§ **Supplied information**
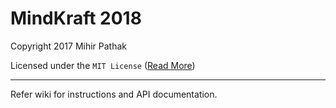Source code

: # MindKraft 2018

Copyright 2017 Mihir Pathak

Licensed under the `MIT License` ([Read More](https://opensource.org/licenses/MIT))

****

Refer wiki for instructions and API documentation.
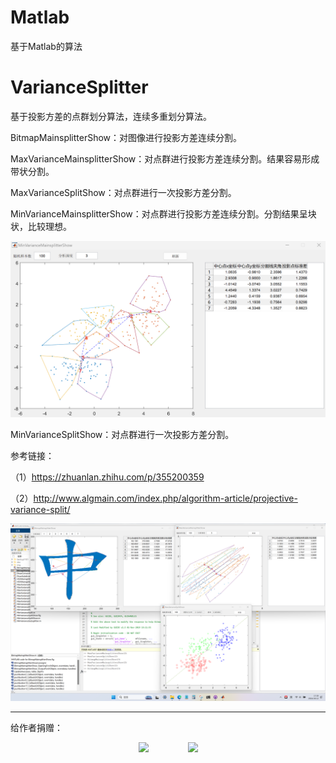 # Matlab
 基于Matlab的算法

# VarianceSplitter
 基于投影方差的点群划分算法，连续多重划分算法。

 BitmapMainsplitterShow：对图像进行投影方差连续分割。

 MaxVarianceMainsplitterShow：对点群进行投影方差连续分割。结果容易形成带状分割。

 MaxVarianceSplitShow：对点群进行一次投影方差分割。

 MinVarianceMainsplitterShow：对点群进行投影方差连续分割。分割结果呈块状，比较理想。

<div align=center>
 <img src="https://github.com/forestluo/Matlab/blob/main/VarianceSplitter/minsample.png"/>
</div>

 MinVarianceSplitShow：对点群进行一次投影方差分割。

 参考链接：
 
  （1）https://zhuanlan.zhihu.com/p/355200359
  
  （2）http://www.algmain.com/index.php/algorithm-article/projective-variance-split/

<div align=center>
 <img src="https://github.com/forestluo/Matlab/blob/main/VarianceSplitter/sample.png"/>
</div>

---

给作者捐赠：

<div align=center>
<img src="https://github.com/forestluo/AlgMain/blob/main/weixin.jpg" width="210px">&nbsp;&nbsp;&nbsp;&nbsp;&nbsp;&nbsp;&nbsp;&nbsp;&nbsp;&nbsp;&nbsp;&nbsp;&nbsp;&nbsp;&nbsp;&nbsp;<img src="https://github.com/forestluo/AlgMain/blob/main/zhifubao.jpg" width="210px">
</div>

--

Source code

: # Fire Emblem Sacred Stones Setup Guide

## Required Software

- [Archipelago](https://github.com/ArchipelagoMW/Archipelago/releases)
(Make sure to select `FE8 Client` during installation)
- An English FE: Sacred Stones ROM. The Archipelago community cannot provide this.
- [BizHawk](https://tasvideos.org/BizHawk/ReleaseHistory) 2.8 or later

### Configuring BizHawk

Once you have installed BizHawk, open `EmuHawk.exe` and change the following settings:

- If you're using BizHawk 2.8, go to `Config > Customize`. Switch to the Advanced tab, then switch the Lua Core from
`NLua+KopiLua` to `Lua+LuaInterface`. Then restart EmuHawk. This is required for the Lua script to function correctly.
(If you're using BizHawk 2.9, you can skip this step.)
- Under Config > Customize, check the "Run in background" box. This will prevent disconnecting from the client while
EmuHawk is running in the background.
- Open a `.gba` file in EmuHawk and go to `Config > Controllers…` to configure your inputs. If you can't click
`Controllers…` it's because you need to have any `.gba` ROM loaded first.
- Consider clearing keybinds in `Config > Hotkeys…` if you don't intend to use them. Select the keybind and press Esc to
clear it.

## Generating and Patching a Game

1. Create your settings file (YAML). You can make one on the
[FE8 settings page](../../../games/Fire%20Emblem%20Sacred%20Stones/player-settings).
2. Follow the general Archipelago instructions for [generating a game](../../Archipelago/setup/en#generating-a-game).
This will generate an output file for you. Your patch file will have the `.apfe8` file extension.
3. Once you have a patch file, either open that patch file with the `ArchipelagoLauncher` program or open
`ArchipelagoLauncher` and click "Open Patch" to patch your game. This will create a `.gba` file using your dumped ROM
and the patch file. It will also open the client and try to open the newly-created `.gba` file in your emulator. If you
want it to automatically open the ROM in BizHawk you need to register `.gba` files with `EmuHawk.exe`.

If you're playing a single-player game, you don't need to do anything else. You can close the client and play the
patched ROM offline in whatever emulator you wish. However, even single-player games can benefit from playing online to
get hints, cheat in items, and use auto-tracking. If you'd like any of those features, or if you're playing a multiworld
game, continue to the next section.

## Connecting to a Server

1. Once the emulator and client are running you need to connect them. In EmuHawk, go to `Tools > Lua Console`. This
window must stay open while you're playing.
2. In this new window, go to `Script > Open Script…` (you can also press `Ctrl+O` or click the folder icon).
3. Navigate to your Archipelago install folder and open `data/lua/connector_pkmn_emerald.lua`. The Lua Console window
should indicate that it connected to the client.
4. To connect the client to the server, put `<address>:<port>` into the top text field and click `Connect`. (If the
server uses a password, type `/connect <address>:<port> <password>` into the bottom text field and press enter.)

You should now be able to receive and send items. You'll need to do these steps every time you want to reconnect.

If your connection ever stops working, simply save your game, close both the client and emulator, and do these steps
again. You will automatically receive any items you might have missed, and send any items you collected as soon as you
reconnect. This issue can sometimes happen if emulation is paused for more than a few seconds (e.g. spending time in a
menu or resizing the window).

* * *

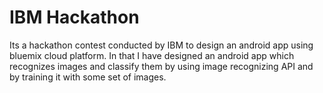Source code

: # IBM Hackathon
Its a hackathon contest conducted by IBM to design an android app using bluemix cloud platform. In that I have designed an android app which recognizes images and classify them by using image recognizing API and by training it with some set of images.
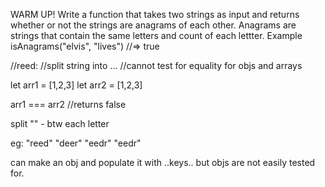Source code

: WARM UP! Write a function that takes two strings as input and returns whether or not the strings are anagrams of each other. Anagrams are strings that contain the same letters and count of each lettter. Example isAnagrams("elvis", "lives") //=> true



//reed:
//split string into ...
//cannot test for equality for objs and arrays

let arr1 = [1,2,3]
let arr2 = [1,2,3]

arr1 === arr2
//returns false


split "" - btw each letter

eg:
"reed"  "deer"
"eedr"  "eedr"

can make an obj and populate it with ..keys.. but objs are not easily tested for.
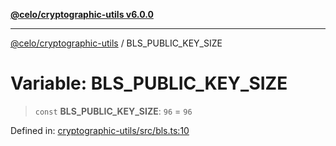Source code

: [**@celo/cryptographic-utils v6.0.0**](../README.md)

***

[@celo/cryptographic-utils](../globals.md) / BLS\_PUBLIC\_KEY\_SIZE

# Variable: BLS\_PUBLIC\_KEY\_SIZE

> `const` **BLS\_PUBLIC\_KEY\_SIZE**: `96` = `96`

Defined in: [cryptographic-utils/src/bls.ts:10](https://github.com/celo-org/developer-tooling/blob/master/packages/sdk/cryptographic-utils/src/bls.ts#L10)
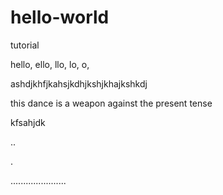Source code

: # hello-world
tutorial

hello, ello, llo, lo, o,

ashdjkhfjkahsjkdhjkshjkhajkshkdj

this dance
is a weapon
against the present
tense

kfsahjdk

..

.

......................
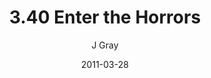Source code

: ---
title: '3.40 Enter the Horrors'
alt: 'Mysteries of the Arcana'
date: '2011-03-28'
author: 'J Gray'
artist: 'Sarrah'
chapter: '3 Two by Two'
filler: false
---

§ **Your instructions**
In the data above, which lines lie between the line with "get hints, cheat" and the line with "You should now", inclusive? Print those lines exactly and nothing else.

§ **Response area**
get hints, cheat in items, and use auto-tracking. If you'd like any of those features, or if you're playing a multiworld
game, continue to the next section.

## Connecting to a Server

1. Once the emulator and client are running you need to connect them. In EmuHawk, go to `Tools > Lua Console`. This
window must stay open while you're playing.
2. In this new window, go to `Script > Open Script…` (you can also press `Ctrl+O` or click the folder icon).
3. Navigate to your Archipelago install folder and open `data/lua/connector_pkmn_emerald.lua`. The Lua Console window
should indicate that it connected to the client.
4. To connect the client to the server, put `<address>:<port>` into the top text field and click `Connect`. (If the
server uses a password, type `/connect <address>:<port> <password>` into the bottom text field and press enter.)

You should now be able to receive and send items. You'll need to do these steps every time you want to reconnect.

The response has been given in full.